Last week I had the chance to visit 2 schools in North Vancouver: Upper Lynn and Ridgeway. I spoke to over 160 kids ages from 7 to 11 about some of my personal experiences in soccer and in life. When Destination Chrysler Dodge Ram Jeep decided to sponsor me, they thought about how they could impact their community and threw out a few ideas. One of their suggestions was going to schools in the area and trying to motivate, empower, and inspire the students, and although an intimidating task, it was one I was proud to say yes to.
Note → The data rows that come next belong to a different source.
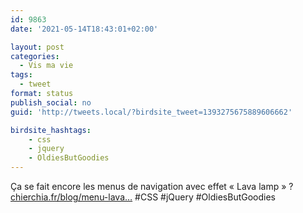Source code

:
 ```yaml
---
id: 9863
date: '2021-05-14T18:43:01+02:00'

layout: post
categories:
  - Vis ma vie
tags:
  - tweet
format: status
publish_social: no
guid: 'http://tweets.local/?birdsite_tweet=1393275675889606662'

birdsite_hashtags:
    - css
    - jquery
    - OldiesButGoodies
---
```


Ça se fait encore les menus de navigation avec effet « Lava lamp » ? [chierchia.fr/blog/menu-lava…](https://chierchia.fr/blog/menu-lava-lamp-jquery/) #CSS #jQuery #OldiesButGoodies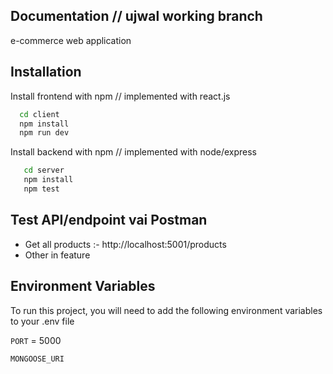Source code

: 
## Documentation // ujwal working branch
e-commerce web application



## Installation

Install frontend with npm // implemented with react.js

```bash
  cd client
  npm install 
  npm run dev
```
Install backend with npm // implemented with node/express
```bash
   cd server
   npm install
   npm test
```




## Test API/endpoint vai Postman
- Get all products :- http://localhost:5001/products
- Other in feature

## Environment Variables

To run this project, you will need to add the following environment variables to your .env file

`PORT` = 5000

`MONGOOSE_URI`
I’ve shared my story a lot of times, and it normally goes along the lines of me getting in my own way and how I have had to work on my confidence day in and day out. What I have never shared before these visits is where my struggle with low self-esteem came from. I asked each group of students if they had ever been called a name or bullied, and every single one (160) put their hands up. For the first time, I realized I had a lot more in common with this group of students then I thought. I went on to ask who ever felt pressured to be someone they aren’t- and again, without hesitation, all hands went up, and it brought me right back to their age. I was bullied– a lot in fact, and I was ashamed because I thought it was all my fault, and as I expressed that to the students, many were nodding their heads like I was speaking their language.
In one of my favorite books, The Four Agreements, it talks about “domestication” – how as children we believe we can do anything and we don’t care about what looks good and what the norm is– we are true to ourselves…. And then the world creeps in. Our parents tell us what is acceptable, or we get bullied because we aren’t like everyone else, and over and over we are told or feel like just being ourself isn’t good enough. We then develop complexes that stick with us our entire lives. Well that’s what happened to me anyway. But the light at the end of the tunnel is whatever we teach our brains we can unlearn. I tried to explain to my young audience the importance of making mistakes and making sure the voice in our heads that has a comment for everything is kind and forgiving.
I then made all of the students meditate, an attempt to silence the voice in their head (it was a test to see if they could, but it was also an exercise to replicate an “in the zone” type of mindset– clear essentially of all thought) and every student went along. What I learned about that age group is the world is still their oyster; however, it is also the age where they can become harsh critics of one another but mostly of themselves. I’ve been told over and over that awareness is the first step to change– if I knew then what I know now…. A big thank you to Destination Chrysler Dodge Ram Jeep- because even though this trip was really about the kids and the community- it strengthened by sense of purpose, and I expect that this is really just the beginning of my journey. As I walked away leaving a bag of balls at each school donated by Destination Chrysler Dodge Ram Jeep, (of course after schooling a few kids, playing jump rope and cheering on some incredible goalkeeper saves) I watched the kids play for a bit and was reminded of why I love this game so much: no matter where you are from, what your background is, your race, religion, sexual orientation, on the field it’s just about having fun and about learning. It is a vehicle through which I’ve done most of my learning, and I hope no matter how old I am or what I’m doing I will always play “out of my mind” and in the moment.